+++ INPUT RECORDS +++

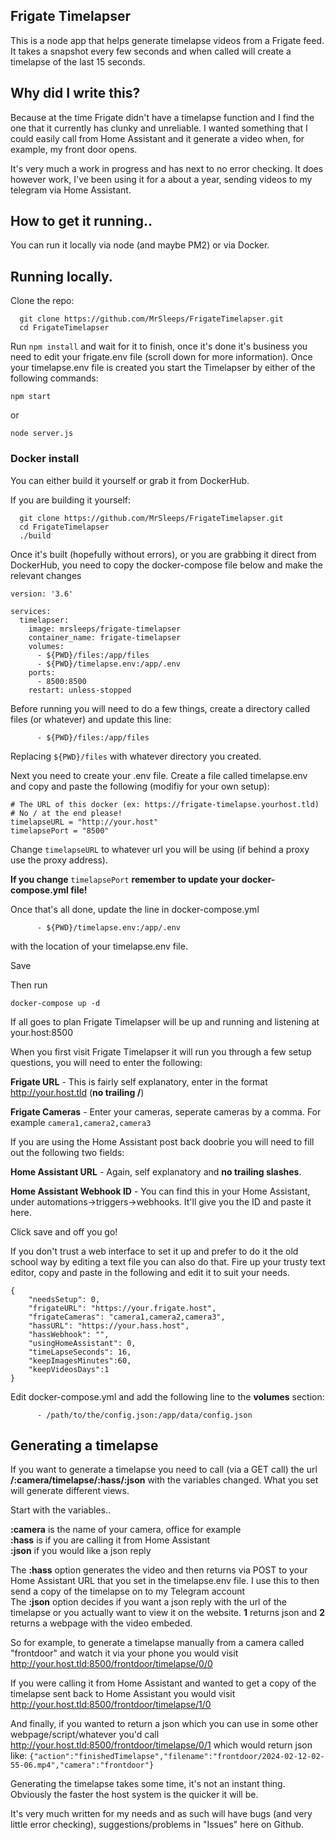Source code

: ## Frigate Timelapser

This is a node app that helps generate timelapse videos from a Frigate feed. It takes a snapshot every few seconds and when called will create a timelapse of the last 15 seconds.

## Why did I write this?

Because at the time Frigate didn't have a timelapse function and I find the one that it currently has clunky and unreliable. I wanted something that I could easily call from Home Assistant and it generate a video when, for example, my front door opens.

It's very much a work in progress and has next to no error checking. It does however work, I've been using it for a about a year, sending videos to my telegram via Home Assistant.

## How to get it running..

You can run it locally via node (and maybe PM2) or via Docker.

## Running locally.

Clone the repo:

```plaintext
  git clone https://github.com/MrSleeps/FrigateTimelapser.git
  cd FrigateTimelapser
```

Run `npm install` and wait for it to finish, once it's done it's business you need to edit your frigate.env file (scroll down for more information). Once your timelapse.env file is created you start the Timelapser by either of the following commands:

```plaintext
npm start
```

or

```plaintext
node server.js
```

### Docker install

You can either build it yourself or grab it from DockerHub.

If you are building it yourself:

```plaintext
  git clone https://github.com/MrSleeps/FrigateTimelapser.git
  cd FrigateTimelapser
  ./build
```

Once it's built (hopefully without errors), or you are grabbing it direct from DockerHub, you need to copy the docker-compose file below and make the relevant changes

```plaintext
version: '3.6'

services:
  timelapser:
    image: mrsleeps/frigate-timelapser
    container_name: frigate-timelapser
    volumes:
      - ${PWD}/files:/app/files
      - ${PWD}/timelapse.env:/app/.env
    ports:
      - 8500:8500
    restart: unless-stopped
```

Before running you will need to do a few things, create a directory called files (or whatever) and update this line:

```plaintext
      - ${PWD}/files:/app/files
```

Replacing `${PWD}/files` with whatever directory you created.

Next you need to create your .env file. Create a file called timelapse.env and copy and paste the following (modifiy for your own setup):

```plaintext
# The URL of this docker (ex: https://frigate-timelapse.yourhost.tld)
# No / at the end please!
timelapseURL = "http://your.host"
timelapsePort = "8500"
```

Change `timelapseURL` to whatever url you will be using (if behind a proxy use the proxy address).

**If you change** `timelapsePort` **remember to update your docker-compose.yml file!**

Once that's all done, update the line in docker-compose.yml

```plaintext
      - ${PWD}/timelapse.env:/app/.env
```

with the location of your timelapse.env file.

Save

Then run

```plaintext
docker-compose up -d
```

If all goes to plan Frigate Timelapser will be up and running and listening at your.host:8500

When you first visit Frigate Timelapser it will run you through a few setup questions, you will need to enter the following:

**Frigate URL** - This is fairly self explanatory, enter in the format http://your.host.tld (**no trailing /**)

**Frigate Cameras** - Enter your cameras, seperate cameras by a comma. For example ```camera1,camera2,camera3```

If  you are using the Home Assistant post back doobrie you will need to fill out the following two fields:

**Home Assistant URL** - Again, self explanatory and **no trailing slashes**.

**Home Assistant Webhook ID** - You can find this in your Home Assistant, under automations->triggers->webhooks. It'll give you the ID and paste it here.

Click save and off you go!

If you don't trust a web interface to set it up and prefer to do it the old school way by editing a text file you can also do that. Fire up your trusty text editor, copy and paste in the following and edit it to suit your needs.

```
{
    "needsSetup": 0,
    "frigateURL": "https://your.frigate.host",
    "frigateCameras": "camera1,camera2,camera3",
    "hassURL": "https://your.hass.host",
    "hassWebhook": "",
    "usingHomeAssistant": 0,
    "timeLapseSeconds": 16,
    "keepImagesMinutes":60,
    "keepVideosDays":1
}
```

Edit docker-compose.yml and add the following line to the **volumes** section:

```
      - /path/to/the/config.json:/app/data/config.json
```

## Generating a timelapse

If you want to generate a timelapse you need to call (via a GET call) the url **/:camera/timelapse/:hass/:json** with the variables changed. What you set will generate different views.

Start with the variables..

**:camera** is the name of your camera, office for example  
**:hass** is if you are calling it from Home Assistant  
**:json** if you would like a json reply

The **:hass** option generates the video and then returns via POST to your Home Assistant URL that you set in the timelapse.env file. I use this to then send a copy of the timelapse on to my Telegram account  
The **:json** option decides if you want a json reply with the url of the timelapse or you actually want to view it on the website. **1** returns json and **2** returns a webpage with the video embeded.

So for example, to generate a timelapse manually from a camera called "frontdoor" and watch it via your phone you would visit http://your.host.tld:8500/frontdoor/timelapse/0/0

If you were calling it from Home Assistant and wanted to get a copy of the timelapse sent back to Home Assistant you would visit http://your.host.tld:8500/frontdoor/timelapse/1/0

And finally, if you wanted to return a json which you can use in some other webpage/script/whatever you'd call http://your.host.tld:8500/frontdoor/timelapse/0/1 which would return json like: `{"action":"finishedTimelapse","filename":"frontdoor/2024-02-12-02-55-06.mp4","camera":"frontdoor"}`

Generating the timelapse takes some time, it's not an instant thing. Obviously the faster the host system is the quicker it will be.

It's very much written for my needs and as such will have bugs (and very little error checking), suggestions/problems in "Issues" here on Github.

+++

Copy out whichever lines of the listing contain the word "json".

TASK SOLUTION
      - /path/to/the/config.json:/app/data/config.json
If you want to generate a timelapse you need to call (via a GET call) the url **/:camera/timelapse/:hass/:json** with the variables changed. What you set will generate different views.
**:json** if you would like a json reply
The **:json** option decides if you want a json reply with the url of the timelapse or you actually want to view it on the website. **1** returns json and **2** returns a webpage with the video embeded.
And finally, if you wanted to return a json which you can use in some other webpage/script/whatever you'd call http://your.host.tld:8500/frontdoor/timelapse/0/1 which would return json like: `{"action":"finishedTimelapse","filename":"frontdoor/2024-02-12-02-55-06.mp4","camera":"frontdoor"}`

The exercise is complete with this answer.